__PROMPT__
Copy out each line below verbatim, skipping any picture.
Segment Start: EXCERPTED RECORDS
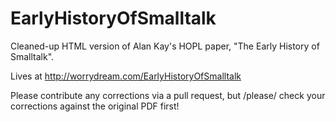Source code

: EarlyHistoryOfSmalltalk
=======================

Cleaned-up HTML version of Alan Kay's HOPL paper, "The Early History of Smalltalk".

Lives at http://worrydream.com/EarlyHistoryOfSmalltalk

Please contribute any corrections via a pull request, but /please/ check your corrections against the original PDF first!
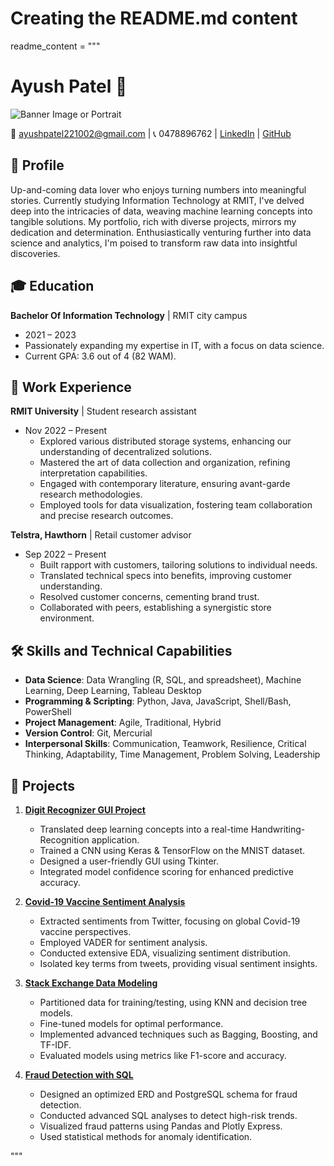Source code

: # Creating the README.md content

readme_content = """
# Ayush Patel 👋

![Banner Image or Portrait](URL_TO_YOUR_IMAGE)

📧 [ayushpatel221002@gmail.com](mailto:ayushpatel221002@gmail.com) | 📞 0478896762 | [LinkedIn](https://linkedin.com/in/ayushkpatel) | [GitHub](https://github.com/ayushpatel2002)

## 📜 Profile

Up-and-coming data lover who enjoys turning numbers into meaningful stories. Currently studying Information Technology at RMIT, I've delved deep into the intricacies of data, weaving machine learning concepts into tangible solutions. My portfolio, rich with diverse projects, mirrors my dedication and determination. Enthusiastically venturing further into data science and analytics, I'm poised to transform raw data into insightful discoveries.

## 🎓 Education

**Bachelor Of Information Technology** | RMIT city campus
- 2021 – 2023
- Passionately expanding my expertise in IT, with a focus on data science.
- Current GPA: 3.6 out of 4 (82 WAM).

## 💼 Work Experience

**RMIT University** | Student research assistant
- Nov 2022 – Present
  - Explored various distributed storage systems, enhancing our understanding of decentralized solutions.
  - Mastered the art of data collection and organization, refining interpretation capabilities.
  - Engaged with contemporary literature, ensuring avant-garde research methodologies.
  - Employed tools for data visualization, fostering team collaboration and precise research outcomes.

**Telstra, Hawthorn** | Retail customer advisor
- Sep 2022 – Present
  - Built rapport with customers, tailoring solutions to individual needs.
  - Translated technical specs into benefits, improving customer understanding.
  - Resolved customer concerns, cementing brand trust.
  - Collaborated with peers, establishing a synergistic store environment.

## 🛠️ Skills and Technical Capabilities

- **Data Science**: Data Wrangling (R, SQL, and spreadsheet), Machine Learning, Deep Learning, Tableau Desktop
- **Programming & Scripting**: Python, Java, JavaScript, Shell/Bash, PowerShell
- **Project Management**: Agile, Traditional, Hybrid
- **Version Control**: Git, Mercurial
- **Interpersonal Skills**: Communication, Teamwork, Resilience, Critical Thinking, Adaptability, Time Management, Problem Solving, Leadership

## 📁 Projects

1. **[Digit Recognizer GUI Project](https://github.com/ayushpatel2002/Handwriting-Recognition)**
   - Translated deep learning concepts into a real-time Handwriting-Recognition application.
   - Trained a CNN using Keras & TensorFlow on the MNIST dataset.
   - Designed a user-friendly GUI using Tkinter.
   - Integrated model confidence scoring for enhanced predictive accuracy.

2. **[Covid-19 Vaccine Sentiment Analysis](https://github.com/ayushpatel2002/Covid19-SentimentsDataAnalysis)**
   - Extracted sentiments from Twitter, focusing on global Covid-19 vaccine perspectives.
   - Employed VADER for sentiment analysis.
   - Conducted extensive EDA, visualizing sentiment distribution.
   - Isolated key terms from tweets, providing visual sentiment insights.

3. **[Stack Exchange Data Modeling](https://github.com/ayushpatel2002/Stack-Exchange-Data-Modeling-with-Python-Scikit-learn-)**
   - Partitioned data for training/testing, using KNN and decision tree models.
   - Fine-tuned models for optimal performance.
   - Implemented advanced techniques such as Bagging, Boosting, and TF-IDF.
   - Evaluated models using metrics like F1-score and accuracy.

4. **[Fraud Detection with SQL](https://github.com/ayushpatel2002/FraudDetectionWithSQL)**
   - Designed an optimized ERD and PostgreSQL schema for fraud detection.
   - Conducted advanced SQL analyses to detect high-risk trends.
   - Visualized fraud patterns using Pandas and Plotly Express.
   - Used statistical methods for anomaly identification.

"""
Segment End: EXCERPTED RECORDS
__RESPONSE BOX__
Source code

: EarlyHistoryOfSmalltalk
=======================

Cleaned-up HTML version of Alan Kay's HOPL paper, "The Early History of Smalltalk".

Lives at http://worrydream.com/EarlyHistoryOfSmalltalk

Please contribute any corrections via a pull request, but /please/ check your corrections against the original PDF first!
Source code

: # Creating the README.md content

readme_content = """
# Ayush Patel 👋

![Banner Image or Portrait](URL_TO_YOUR_IMAGE)

📧 [ayushpatel221002@gmail.com](mailto:ayushpatel221002@gmail.com) | 📞 0478896762 | [LinkedIn](https://linkedin.com/in/ayushkpatel) | [GitHub](https://github.com/ayushpatel2002)

## 📜 Profile

Up-and-coming data lover who enjoys turning numbers into meaningful stories. Currently studying Information Technology at RMIT, I've delved deep into the intricacies of data, weaving machine learning concepts into tangible solutions. My portfolio, rich with diverse projects, mirrors my dedication and determination. Enthusiastically venturing further into data science and analytics, I'm poised to transform raw data into insightful discoveries.

## 🎓 Education

**Bachelor Of Information Technology** | RMIT city campus
- 2021 – 2023
- Passionately expanding my expertise in IT, with a focus on data science.
- Current GPA: 3.6 out of 4 (82 WAM).

## 💼 Work Experience

**RMIT University** | Student research assistant
- Nov 2022 – Present
  - Explored various distributed storage systems, enhancing our understanding of decentralized solutions.
  - Mastered the art of data collection and organization, refining interpretation capabilities.
  - Engaged with contemporary literature, ensuring avant-garde research methodologies.
  - Employed tools for data visualization, fostering team collaboration and precise research outcomes.

**Telstra, Hawthorn** | Retail customer advisor
- Sep 2022 – Present
  - Built rapport with customers, tailoring solutions to individual needs.
  - Translated technical specs into benefits, improving customer understanding.
  - Resolved customer concerns, cementing brand trust.
  - Collaborated with peers, establishing a synergistic store environment.

## 🛠️ Skills and Technical Capabilities

- **Data Science**: Data Wrangling (R, SQL, and spreadsheet), Machine Learning, Deep Learning, Tableau Desktop
- **Programming & Scripting**: Python, Java, JavaScript, Shell/Bash, PowerShell
- **Project Management**: Agile, Traditional, Hybrid
- **Version Control**: Git, Mercurial
- **Interpersonal Skills**: Communication, Teamwork, Resilience, Critical Thinking, Adaptability, Time Management, Problem Solving, Leadership

## 📁 Projects

1. **[Digit Recognizer GUI Project](https://github.com/ayushpatel2002/Handwriting-Recognition)**
   - Translated deep learning concepts into a real-time Handwriting-Recognition application.
   - Trained a CNN using Keras & TensorFlow on the MNIST dataset.
   - Designed a user-friendly GUI using Tkinter.
   - Integrated model confidence scoring for enhanced predictive accuracy.

2. **[Covid-19 Vaccine Sentiment Analysis](https://github.com/ayushpatel2002/Covid19-SentimentsDataAnalysis)**
   - Extracted sentiments from Twitter, focusing on global Covid-19 vaccine perspectives.
   - Employed VADER for sentiment analysis.
   - Conducted extensive EDA, visualizing sentiment distribution.
   - Isolated key terms from tweets, providing visual sentiment insights.

3. **[Stack Exchange Data Modeling](https://github.com/ayushpatel2002/Stack-Exchange-Data-Modeling-with-Python-Scikit-learn-)**
   - Partitioned data for training/testing, using KNN and decision tree models.
   - Fine-tuned models for optimal performance.
   - Implemented advanced techniques such as Bagging, Boosting, and TF-IDF.
   - Evaluated models using metrics like F1-score and accuracy.

4. **[Fraud Detection with SQL](https://github.com/ayushpatel2002/FraudDetectionWithSQL)**
   - Designed an optimized ERD and PostgreSQL schema for fraud detection.
   - Conducted advanced SQL analyses to detect high-risk trends.
   - Visualized fraud patterns using Pandas and Plotly Express.
   - Used statistical methods for anomaly identification.

"""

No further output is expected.